The studies he sponsored showed that the Ada area has the potential to produce over 1.2 million metric tons of salt annually while at this time, the production of salt is less than 100,000 metric tonnes. Salt was then selling at $40/ton. This meant the Ada traditional area could have been reaping over $48 million from salt production, instead of less than $4 million being received at the time!


The Nekotech Centre currently trains several workers as well as jobless men and women and helps them to increase their value and their employability through international work ethics, certification programmes for their legal migration in top paying jobs overseas.

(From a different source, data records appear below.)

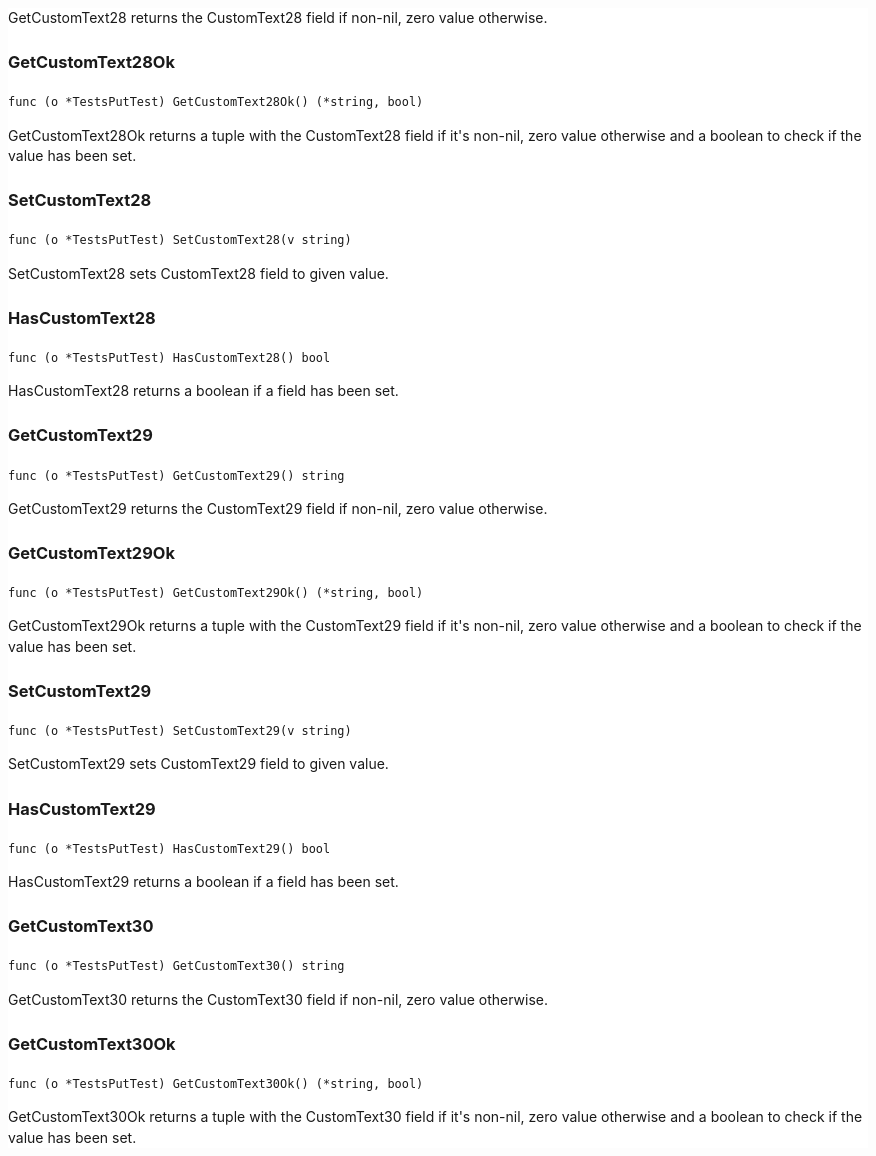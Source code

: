 GetCustomText28 returns the CustomText28 field if non-nil, zero value otherwise.

### GetCustomText28Ok

`func (o *TestsPutTest) GetCustomText28Ok() (*string, bool)`

GetCustomText28Ok returns a tuple with the CustomText28 field if it's non-nil, zero value otherwise
and a boolean to check if the value has been set.

### SetCustomText28

`func (o *TestsPutTest) SetCustomText28(v string)`

SetCustomText28 sets CustomText28 field to given value.

### HasCustomText28

`func (o *TestsPutTest) HasCustomText28() bool`

HasCustomText28 returns a boolean if a field has been set.

### GetCustomText29

`func (o *TestsPutTest) GetCustomText29() string`

GetCustomText29 returns the CustomText29 field if non-nil, zero value otherwise.

### GetCustomText29Ok

`func (o *TestsPutTest) GetCustomText29Ok() (*string, bool)`

GetCustomText29Ok returns a tuple with the CustomText29 field if it's non-nil, zero value otherwise
and a boolean to check if the value has been set.

### SetCustomText29

`func (o *TestsPutTest) SetCustomText29(v string)`

SetCustomText29 sets CustomText29 field to given value.

### HasCustomText29

`func (o *TestsPutTest) HasCustomText29() bool`

HasCustomText29 returns a boolean if a field has been set.

### GetCustomText30

`func (o *TestsPutTest) GetCustomText30() string`

GetCustomText30 returns the CustomText30 field if non-nil, zero value otherwise.

### GetCustomText30Ok

`func (o *TestsPutTest) GetCustomText30Ok() (*string, bool)`

GetCustomText30Ok returns a tuple with the CustomText30 field if it's non-nil, zero value otherwise
and a boolean to check if the value has been set.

Young men previously earning $1,200 a year are able to now earn over $30,000 a year after the Nekotech training and certification — giving them a true leap frogging opportunity of a lifetime to break generational cycles of poverty.


One of his important contributions was to the Save A Million Lives HIV/AIDS Project. Working with Princess Ocansey and US movie star Steven Seagal, he helped to mobilise over 21 US universities with medical schools to work along side USA doctors to help the rural poor fight HIV/AIDS in a five year project at NekoTech.


This project brought over 150 medical doctors and students from the National Medical Association (NMA) and the Student National Medical Association (SNMA) to Ada to donate free medications and to provide free medical care for over 50,000 persons over the five year term with underserved Ghanaians coming from all over Ghana for medical care.


This programme, in its final year was rolled out nationally in an outreach programme — to Kumasi, Accra and Cape Coast.


All the contributing medical doctors and students underwent an African re-naming ceremony and were given Ghanaian first names with surnames “Katey-Ocansey” tracing back to the fact that they came back to Africa through the Isaac Hayes line.


Many ancestors have indeed come back through Isaac.